Hoje em dia, com a conectividade sem fronteiras e limites, tornou-se mais fácil construir e viver sob “reinos próprios”, isto é, em guetos, grupos, panelinhas, bolhas, e em “pedaços”, quando convém, desconsiderando ou insensibilizando pelo diferente. O Papa Francisco, no seu discurso aos diplomatas em dezembro passado, escreveu que é preciso ter sensibilidade para combater a Terceira Guerra Mundial em pedaços, haja vista os conflitos recorrentes, crescentes e permanentes. Como cristãos, não podemos nos acostumar com nenhuma forma de violência e segregação.

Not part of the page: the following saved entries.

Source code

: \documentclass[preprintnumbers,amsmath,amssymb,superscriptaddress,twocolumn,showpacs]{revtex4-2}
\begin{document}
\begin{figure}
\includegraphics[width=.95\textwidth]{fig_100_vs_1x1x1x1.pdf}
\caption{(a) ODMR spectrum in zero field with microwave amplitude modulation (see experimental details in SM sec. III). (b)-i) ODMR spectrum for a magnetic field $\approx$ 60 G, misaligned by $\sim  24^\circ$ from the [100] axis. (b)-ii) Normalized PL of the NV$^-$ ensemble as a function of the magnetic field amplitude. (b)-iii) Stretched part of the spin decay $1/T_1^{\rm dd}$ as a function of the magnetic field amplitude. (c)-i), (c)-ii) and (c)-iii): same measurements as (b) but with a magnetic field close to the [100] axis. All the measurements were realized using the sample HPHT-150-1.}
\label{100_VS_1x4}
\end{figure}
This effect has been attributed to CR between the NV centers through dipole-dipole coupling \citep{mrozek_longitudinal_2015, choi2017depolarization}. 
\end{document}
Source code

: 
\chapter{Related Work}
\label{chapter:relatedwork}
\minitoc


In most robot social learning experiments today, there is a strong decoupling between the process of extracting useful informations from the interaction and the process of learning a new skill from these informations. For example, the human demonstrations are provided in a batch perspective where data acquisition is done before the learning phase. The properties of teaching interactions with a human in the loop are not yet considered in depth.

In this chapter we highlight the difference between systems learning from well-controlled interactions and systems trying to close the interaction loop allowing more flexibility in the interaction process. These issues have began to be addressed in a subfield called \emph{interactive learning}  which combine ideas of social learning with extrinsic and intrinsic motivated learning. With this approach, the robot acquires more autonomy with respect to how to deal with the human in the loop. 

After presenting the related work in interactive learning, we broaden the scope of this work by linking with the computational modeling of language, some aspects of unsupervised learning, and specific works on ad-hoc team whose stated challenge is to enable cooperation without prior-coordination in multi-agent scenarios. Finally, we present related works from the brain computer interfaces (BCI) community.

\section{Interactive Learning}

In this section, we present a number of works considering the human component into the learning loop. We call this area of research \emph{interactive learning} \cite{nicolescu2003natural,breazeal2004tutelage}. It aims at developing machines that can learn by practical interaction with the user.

Pelo nosso batismo, precisamos ser “sal e luz no mundo”, no aqui e agora da história. Nesse sentido, querer construir o Reino do Pai e não reinos regidos pelo próprio umbigo, causando formas de violências humanas. Então, a misericórdia é a porta dessa sociedade de Deus onde a paz, o amor, a fraternidade e a amizade social são critérios para bem viver. É se permitindo passar por ela que encontraremos realização. Peçamos ao Espírito Santo de Deus, por intercessão de Maria, que nos dê ânimo para sempre ir ao encontro de Jesus e aprendermos de sua Misericórdia, ultrapassando as barreiras do pecado que nos impedem de experimentar o Reino do Pai e de ser coerdeiros dessa graça.